Look through the entries below. Report each line that has the word "backend" in it.

* **Pictures paired with source code**:

--

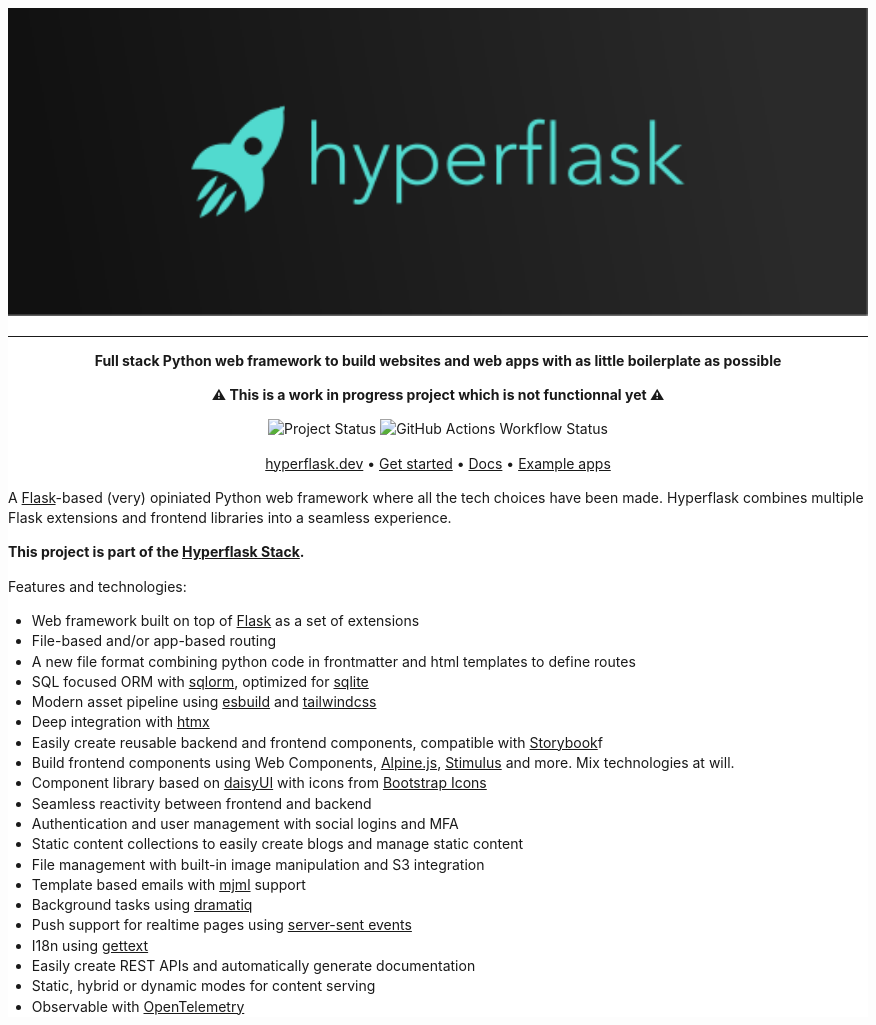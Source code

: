 <div><img src="https://raw.githubusercontent.com/hyperflask/hyperflask/main/assets/banner.svg" width="100%"></div>
<hr>
<div align="center">

**Full stack Python web framework to build websites and web apps with as little boilerplate as possible**

**⚠️ This is a work in progress project which is not functionnal yet ⚠️**

![Project Status](https://img.shields.io/badge/status-prototype-red) ![GitHub Actions Workflow Status](https://img.shields.io/github/actions/workflow/status/hyperflask/hyperflask/python.yml?branch=main)

[hyperflask.dev](https://hyperflask.dev) • [Get started](https://hyperflask.dev/getting-started) • [Docs](https://hyperflask.dev/guides) • [Example apps](https://github.com/hyperflask/examples)

</div>

A [Flask](https://flask.palletsprojects.com)-based (very) opiniated Python web framework where all the tech choices have been made. Hyperflask combines multiple Flask extensions and frontend libraries into a seamless experience.

**This project is part of the [Hyperflask Stack](https://hyperflask.dev).**

Features and technologies:

 - Web framework built on top of [Flask](https://flask.palletsprojects.com) as a set of extensions
 - File-based and/or app-based routing
 - A new file format combining python code in frontmatter and html templates to define routes
 - SQL focused ORM with [sqlorm](https://github.com/hyperflask/sqlorm), optimized for [sqlite](https://www.sqlite.org/)
 - Modern asset pipeline using [esbuild](https://esbuild.github.io/) and [tailwindcss](https://tailwindcss.com/)
 - Deep integration with [htmx](https://htmx.org/)
 - Easily create reusable backend and frontend components, compatible with [Storybook](https://storybook.js.org)f
 - Build frontend components using Web Components, [Alpine.js](https://alpinejs.dev/), [Stimulus](https://stimulus.hotwired.dev/) and more. Mix technologies at will.
 - Component library based on [daisyUI](https://daisyui.com/) with icons from [Bootstrap Icons](https://icons.getbootstrap.com/)
 - Seamless reactivity between frontend and backend
 - Authentication and user management with social logins and MFA
 - Static content collections to easily create blogs and manage static content
 - File management with built-in image manipulation and S3 integration
 - Template based emails with [mjml](https://mjml.io) support
 - Background tasks using [dramatiq](https://dramatiq.io/)
 - Push support for realtime pages using [server-sent events](https://developer.mozilla.org/en-US/docs/Web/API/Server-sent_events)
 - I18n using [gettext](https://www.gnu.org/software/gettext/)
 - Easily create REST APIs and automatically generate documentation
 - Static, hybrid or dynamic modes for content serving
 - Observable with [OpenTelemetry](https://opentelemetry.io/)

--

* **SOLUTION TO THE EXERCISE**:
 - Easily create reusable backend and frontend components, compatible with [Storybook](https://storybook.js.org)f
 - Seamless reactivity between frontend and backend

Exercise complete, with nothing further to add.